This post or page may contain affiliate links, which means that if you click a link which is an affiliate link and make a subsequent purchase, I get a small commission, at no additional cost to you, which helps me to keep this website going.

I enjoy reading books set in places with landmarks that I recognize. And there isn’t any city that I know better than Seattle, where I grew up, and still live nearby. Here are a bunch of Seattle fiction books from literary fiction, to silly and fun, to graphic novels. Some, I’ve read, some I’ll be working my way through to distract myself through social distancing, and some which I’ll be adding to my “to read” list.

It’s not an exhaustive list — and I plan to update a bit as I read some of the unread ones or discover a new “add” for this list. And it doesn’t include wonderful books like Snow Falling on Cedars, which are set in the Puget Sound area, but not in Seattle. I may write a separate list for other areas as well in the future.

Fiction Set in Seattle

Hollow Kingdom and Feral Creatures

Our latest favorite featuring lots of things with love: a crow with attitude, Seattle, zombies (or something like them), apocalypic fiction, and nature. Read our review here.

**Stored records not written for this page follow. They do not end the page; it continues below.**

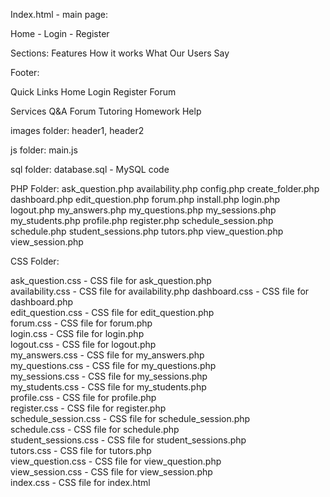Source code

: Index.html - main page:

Home - Login - Register

Sections:
Features
How it works
What Our Users Say

Footer:

Quick Links 
Home
Login
Register
Forum

Services
Q&A Forum
Tutoring
Homework Help

images folder:
header1, header2

js folder:
main.js

sql folder:
database.sql - MySQL code

PHP Folder:
ask_question.php
availability.php
config.php
create_folder.php
dashboard.php
edit_question.php
forum.php
install.php
login.php
logout.php
my_answers.php
my_questions.php
my_sessions.php
my_students.php
profile.php
register.php
schedule_session.php
schedule.php
student_sessions.php
tutors.php
view_question.php
view_session.php

CSS Folder:

ask_question.css - CSS file for ask_question.php  
availability.css - CSS file for availability.php 
dashboard.css - CSS file for dashboard.php  
edit_question.css - CSS file for edit_question.php  
forum.css - CSS file for forum.php  
login.css - CSS file for login.php  
logout.css - CSS file for logout.php  
my_answers.css - CSS file for my_answers.php  
my_questions.css - CSS file for my_questions.php  
my_sessions.css - CSS file for my_sessions.php  
my_students.css - CSS file for my_students.php  
profile.css - CSS file for profile.php  
register.css - CSS file for register.php  
schedule_session.css - CSS file for schedule_session.php  
schedule.css - CSS file for schedule.php  
student_sessions.css - CSS file for student_sessions.php  
tutors.css - CSS file for tutors.php  
view_question.css - CSS file for view_question.php  
view_session.css - CSS file for view_session.php  
index.css - CSS file for index.html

In Kira Jane Buxton’s books (there are two so far, and we’ll hope we see more), S.T., a human-raised crow, has a problem: his human, Big Jim’s eyeball has suddenly fallen out of his head. And other humans have something strange happening to them as well. Together with Big Jim’s dumb but lovable dog, Dennis, he sets out on an adventure that takes him through Seattle…and beyond.

Wizard of the Pigeons

I’m still working my way through this one, but I like it so far. Megan Lindholm is a Portland-area author who also writes fantasy under the name Robin Hobb. If you like fantasy, I’d strongly recommend checking out her Liveship Traders trilogy or Farseer Trilogy, starting with Assassin’s Apprentice.

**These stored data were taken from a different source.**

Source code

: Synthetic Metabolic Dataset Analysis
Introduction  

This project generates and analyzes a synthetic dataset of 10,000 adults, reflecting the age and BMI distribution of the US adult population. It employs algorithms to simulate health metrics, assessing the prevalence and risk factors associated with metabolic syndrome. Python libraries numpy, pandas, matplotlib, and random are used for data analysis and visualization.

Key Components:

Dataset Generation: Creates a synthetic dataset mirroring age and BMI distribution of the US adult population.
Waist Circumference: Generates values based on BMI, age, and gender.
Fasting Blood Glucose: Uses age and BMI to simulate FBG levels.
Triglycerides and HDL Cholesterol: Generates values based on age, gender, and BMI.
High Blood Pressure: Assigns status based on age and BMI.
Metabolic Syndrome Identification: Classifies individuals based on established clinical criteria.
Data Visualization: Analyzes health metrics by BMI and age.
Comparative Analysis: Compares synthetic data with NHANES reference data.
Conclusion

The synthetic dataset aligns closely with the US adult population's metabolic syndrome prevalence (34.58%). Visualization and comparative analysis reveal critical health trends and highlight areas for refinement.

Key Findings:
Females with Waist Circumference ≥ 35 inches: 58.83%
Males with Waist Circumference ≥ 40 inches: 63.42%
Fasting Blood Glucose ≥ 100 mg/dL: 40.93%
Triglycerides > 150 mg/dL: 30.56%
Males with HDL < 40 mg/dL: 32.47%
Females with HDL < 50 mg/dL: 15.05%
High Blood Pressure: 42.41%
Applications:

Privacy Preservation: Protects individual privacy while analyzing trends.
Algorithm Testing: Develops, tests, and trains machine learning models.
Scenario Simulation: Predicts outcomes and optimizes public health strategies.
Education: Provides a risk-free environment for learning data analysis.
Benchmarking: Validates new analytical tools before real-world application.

Wizard of the Pigeons was written before either of those series. The book follows a homeless Seattle vet with a special magic — the power to “know things.” This extends to talking to Sylvester — the mummy in the Old Curiosity Shop that was the stuff of childhood nightmares to me (and that I had thought about doing something similar in that book that I’m not writing).

Is it magic — or mental illness? I can’t give you spoilers as I haven’t finished the book yet, but this might be my next to finish during self-quarantine.

Update: Wow. I had to work hard to find my old copy of this book. They now have an illustrated 35th anniversary edition of this book out.

JA Jance’s JP Beaumont Series

JA Jance’s Seattle Detective visits places now long-gone. For example, he frequents the Dog House. You’ve live in Seattle for a long time if you recall the Dog House.

To get to know Detective Beaumont, start with the first book: Until Proven Guilty. If you like what you read, go from there.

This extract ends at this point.